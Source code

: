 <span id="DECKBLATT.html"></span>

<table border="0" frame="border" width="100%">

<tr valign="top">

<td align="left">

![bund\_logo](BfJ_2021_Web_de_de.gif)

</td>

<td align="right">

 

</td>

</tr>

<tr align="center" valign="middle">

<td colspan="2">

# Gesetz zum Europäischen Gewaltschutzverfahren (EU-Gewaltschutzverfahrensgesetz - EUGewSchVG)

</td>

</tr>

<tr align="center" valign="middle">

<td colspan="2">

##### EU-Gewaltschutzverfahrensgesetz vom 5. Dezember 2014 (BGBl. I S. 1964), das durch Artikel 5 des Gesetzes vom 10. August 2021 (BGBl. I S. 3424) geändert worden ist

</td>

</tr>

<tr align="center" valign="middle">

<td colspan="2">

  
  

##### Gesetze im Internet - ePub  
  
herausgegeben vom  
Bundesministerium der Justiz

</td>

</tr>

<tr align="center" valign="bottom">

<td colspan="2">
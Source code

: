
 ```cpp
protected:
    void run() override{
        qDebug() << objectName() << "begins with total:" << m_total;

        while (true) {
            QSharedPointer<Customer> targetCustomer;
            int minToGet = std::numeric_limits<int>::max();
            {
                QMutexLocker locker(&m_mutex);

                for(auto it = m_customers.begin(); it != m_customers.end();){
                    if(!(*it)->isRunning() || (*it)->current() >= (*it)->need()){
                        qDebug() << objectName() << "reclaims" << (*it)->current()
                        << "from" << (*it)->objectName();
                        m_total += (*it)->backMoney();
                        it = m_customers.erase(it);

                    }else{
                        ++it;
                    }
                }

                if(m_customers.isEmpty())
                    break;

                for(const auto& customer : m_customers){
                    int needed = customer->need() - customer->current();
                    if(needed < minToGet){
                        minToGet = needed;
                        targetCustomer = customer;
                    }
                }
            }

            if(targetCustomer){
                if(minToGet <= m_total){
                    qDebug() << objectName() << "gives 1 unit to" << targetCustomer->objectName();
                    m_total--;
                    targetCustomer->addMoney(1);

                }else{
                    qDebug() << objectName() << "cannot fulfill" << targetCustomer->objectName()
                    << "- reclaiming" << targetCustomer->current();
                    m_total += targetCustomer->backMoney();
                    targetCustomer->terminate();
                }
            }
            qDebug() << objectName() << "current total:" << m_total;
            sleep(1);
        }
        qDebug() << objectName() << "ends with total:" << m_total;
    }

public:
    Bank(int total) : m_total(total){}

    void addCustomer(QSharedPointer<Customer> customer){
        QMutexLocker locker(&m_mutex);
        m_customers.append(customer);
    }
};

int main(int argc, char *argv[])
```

┄┄┄┄┄┄┄┄┄┄

Counting only lines that hold the string "minToGet", how many are there in the listing above? Give that number by itself.

▸ **SOLUTION FOR THIS TASK**
4